Proposta aprovada na Comissão de Direitos Humanos proíbe anúncios comerciais em jogos voltados a menores de 12 anos e estabelece regras para publicidade direcionada a adolescentes

Comissão do Senado aprova projeto que proíbe publicidade em jogos eletrônicos para crianças
Free Fire, battle royale mobile da empresa Garena, será a plataforma usada pelos participantes – Divulgação/IEL Roraima

A Comissão de Direitos Humanos (CDH) aprovou, nesta quarta-feira, 27, um projeto de lei que proíbe publicidade comercial em jogos eletrônicos direcionados a crianças menores de 12 anos. Além disso, o texto também estabelece restrições para anúncios considerados abusivos em jogos voltados a adolescentes.
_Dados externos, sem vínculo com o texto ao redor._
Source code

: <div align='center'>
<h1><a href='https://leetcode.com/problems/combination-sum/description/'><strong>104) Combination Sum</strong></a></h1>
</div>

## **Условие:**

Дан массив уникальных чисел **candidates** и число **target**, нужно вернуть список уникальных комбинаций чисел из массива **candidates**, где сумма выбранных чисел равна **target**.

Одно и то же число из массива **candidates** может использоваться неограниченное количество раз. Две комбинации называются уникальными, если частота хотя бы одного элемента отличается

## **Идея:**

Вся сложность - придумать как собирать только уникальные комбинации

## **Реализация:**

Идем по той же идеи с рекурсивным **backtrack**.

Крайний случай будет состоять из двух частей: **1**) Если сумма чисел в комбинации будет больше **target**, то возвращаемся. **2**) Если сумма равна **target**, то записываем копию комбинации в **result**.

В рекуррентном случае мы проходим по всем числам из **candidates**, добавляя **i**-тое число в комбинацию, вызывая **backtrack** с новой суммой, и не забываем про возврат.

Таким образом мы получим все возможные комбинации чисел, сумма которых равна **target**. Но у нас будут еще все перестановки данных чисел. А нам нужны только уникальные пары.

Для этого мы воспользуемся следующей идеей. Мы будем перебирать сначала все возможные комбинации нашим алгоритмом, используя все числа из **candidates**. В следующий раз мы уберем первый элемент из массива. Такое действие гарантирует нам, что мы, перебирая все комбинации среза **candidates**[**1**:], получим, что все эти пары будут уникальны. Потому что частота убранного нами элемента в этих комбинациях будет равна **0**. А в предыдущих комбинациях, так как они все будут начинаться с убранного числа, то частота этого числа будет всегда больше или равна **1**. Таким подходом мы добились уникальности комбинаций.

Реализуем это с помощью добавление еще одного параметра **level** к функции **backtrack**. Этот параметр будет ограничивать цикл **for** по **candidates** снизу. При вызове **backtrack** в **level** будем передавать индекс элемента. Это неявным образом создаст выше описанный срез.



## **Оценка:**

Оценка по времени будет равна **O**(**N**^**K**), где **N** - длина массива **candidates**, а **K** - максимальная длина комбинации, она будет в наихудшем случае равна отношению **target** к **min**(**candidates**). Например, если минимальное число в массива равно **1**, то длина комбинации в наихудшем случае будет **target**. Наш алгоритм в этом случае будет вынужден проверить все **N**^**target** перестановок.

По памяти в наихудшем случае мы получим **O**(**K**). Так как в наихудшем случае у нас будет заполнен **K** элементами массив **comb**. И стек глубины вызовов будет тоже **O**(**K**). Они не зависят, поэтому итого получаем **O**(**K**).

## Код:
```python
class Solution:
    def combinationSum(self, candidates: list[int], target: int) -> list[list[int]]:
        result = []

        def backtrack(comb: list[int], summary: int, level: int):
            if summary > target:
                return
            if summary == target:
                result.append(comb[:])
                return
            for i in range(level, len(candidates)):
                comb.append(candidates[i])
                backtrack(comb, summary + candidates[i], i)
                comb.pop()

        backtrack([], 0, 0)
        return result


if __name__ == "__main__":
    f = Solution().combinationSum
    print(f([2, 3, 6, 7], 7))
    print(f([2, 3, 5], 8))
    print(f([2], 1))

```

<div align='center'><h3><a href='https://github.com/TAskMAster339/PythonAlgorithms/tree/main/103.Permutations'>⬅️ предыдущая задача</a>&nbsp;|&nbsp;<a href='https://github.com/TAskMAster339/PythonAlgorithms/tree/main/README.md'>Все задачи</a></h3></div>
Agora, a proposta segue para análise da Comissão de Educação (CE).

O PL 3.518/2025, é de autoria do senador Confúcio Moura (MDB-RO). Ele recebeu um substitutivo da relatora e presidente da comissão, senadora Damares Alves (Republicanos-DF), que altera o Estatuto Digital da Criança e do Adolescente (ECA Digital).

Conforme o texto aprovado, ficam proibidos anúncios exibidos antes, durante ou após as partidas em jogos destinados ao público infantil. Da mesma forma, a vedação inclui publicidade integrada à narrativa, à interface ou à mecânica do jogo, além de conteúdos que ofereçam recompensas em troca da visualização de anúncios.

Por outro lado, o projeto permite campanhas de utilidade pública, comunicações informativas e a identificação institucional de desenvolvedores ou distribuidores. Isso desde que não haja apelo comercial direto.

Adolescentes

Já para os adolescentes, a proposta não proíbe totalmente a publicidade. No entanto, estabelece limites para evitar práticas abusivas, como anúncios disfarçados de conteúdo do jogo, recompensas condicionadas à interação obrigatória com publicidade e estratégias que explorem vulnerabilidades emocionais ou psicológicas.

Além disso, o texto também proíbe mecanismos que incentivem o consumo compulsivo, como sensação artificial de urgência, escassez simulada e propagandas incompatíveis com a classificação indicativa dos jogos.

Segundo Damares Alves, o ECA Digital avançou na proteção de crianças e adolescentes contra publicidade abusiva, mas ainda havia lacunas específicas relacionadas aos jogos eletrônicos. A senadora destacou que crianças possuem “hipervulnerabilidade acentuada e discernimento mercadológico reduzido”, o que justificaria regras mais rígidas.

A relatora também afirmou que manteve a possibilidade de publicidade para maiores de 12 anos para evitar que jogos gratuitos deixem de existir. De acordo com ela, empresas do setor alegam que a redução das receitas publicitárias poderia resultar na cobrança pelo acesso aos jogos.